━━ DATA SHOWN ━━

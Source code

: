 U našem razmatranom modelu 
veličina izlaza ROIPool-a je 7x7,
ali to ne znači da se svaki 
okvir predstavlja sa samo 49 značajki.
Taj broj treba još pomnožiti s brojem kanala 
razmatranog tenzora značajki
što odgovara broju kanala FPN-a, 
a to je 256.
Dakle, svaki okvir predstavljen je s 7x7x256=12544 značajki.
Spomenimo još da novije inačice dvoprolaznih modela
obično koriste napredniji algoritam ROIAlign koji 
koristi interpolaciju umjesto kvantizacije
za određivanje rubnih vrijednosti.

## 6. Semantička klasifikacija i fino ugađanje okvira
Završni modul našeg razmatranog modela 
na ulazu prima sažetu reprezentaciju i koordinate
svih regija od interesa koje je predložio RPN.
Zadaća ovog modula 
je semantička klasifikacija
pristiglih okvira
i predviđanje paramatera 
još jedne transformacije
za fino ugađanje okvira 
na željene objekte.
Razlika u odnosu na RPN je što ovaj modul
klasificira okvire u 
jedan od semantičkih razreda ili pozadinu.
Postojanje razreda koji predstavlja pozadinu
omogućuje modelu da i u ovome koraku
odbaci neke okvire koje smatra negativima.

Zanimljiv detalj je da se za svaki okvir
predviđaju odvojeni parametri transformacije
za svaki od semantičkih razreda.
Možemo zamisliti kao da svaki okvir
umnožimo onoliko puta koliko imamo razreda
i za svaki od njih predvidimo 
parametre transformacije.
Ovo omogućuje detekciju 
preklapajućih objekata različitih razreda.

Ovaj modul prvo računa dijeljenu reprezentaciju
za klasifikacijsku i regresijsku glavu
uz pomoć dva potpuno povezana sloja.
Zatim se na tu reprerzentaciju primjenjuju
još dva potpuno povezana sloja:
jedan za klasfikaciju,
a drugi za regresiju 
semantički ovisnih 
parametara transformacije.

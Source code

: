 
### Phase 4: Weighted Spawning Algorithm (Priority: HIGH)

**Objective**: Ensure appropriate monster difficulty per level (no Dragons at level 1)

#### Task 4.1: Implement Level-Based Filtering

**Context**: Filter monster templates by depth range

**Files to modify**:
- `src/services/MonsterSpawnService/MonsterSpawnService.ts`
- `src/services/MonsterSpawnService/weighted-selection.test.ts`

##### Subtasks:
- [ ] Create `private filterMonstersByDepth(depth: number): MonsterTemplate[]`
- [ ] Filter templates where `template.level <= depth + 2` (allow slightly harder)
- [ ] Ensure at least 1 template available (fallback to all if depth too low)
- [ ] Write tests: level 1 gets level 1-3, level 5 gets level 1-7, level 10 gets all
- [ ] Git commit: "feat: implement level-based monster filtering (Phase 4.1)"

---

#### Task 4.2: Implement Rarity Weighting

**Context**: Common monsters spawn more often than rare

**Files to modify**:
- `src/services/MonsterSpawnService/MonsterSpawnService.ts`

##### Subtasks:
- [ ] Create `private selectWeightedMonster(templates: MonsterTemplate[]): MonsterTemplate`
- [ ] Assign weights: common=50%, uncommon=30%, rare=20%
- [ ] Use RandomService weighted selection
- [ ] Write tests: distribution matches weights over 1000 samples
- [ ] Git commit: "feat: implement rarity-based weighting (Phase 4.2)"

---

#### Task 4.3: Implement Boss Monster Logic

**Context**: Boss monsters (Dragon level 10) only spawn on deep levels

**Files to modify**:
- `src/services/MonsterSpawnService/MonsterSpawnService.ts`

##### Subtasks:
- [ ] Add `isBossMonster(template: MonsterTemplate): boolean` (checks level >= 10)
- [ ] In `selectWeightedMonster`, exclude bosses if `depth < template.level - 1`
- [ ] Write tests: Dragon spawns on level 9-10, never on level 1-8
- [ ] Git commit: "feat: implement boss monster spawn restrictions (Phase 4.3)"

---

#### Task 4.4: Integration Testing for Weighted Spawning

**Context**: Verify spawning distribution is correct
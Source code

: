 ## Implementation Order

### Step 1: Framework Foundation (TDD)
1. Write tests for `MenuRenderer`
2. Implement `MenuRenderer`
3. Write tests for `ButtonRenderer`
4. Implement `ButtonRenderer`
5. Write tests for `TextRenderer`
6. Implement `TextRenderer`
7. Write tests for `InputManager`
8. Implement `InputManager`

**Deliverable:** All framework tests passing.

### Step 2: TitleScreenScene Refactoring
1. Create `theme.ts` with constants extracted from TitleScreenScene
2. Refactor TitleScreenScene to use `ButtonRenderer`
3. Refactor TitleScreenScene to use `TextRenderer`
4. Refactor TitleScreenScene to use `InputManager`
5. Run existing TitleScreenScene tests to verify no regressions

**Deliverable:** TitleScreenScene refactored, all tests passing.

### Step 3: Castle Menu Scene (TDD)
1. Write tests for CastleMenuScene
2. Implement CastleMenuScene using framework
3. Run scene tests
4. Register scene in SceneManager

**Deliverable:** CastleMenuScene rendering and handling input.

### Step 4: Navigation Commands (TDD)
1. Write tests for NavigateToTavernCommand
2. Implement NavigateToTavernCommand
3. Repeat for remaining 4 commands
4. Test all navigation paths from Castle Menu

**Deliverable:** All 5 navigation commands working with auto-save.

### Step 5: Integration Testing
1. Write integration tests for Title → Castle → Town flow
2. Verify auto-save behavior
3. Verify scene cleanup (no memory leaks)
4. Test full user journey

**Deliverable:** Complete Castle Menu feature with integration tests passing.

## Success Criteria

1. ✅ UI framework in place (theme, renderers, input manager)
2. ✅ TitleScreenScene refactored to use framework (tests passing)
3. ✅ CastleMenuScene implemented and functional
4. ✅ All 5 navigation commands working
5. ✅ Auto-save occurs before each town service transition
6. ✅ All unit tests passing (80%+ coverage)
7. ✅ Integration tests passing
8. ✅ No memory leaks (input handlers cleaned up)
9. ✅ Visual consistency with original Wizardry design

━━━

__REQUIREMENT__.
Where the listing above has a line with "za svaki od semantičkih razreda.", start there, and output every line exactly through the line with "još dva potpuno", which is also included.

__EXERCISE RESPONSE__.
za svaki od semantičkih razreda.
Možemo zamisliti kao da svaki okvir
umnožimo onoliko puta koliko imamo razreda
i za svaki od njih predvidimo 
parametre transformacije.
Ovo omogućuje detekciju 
preklapajućih objekata različitih razreda.

Ovaj modul prvo računa dijeljenu reprezentaciju
za klasifikacijsku i regresijsku glavu
uz pomoć dva potpuno povezana sloja.
Zatim se na tu reprerzentaciju primjenjuju
još dva potpuno povezana sloja:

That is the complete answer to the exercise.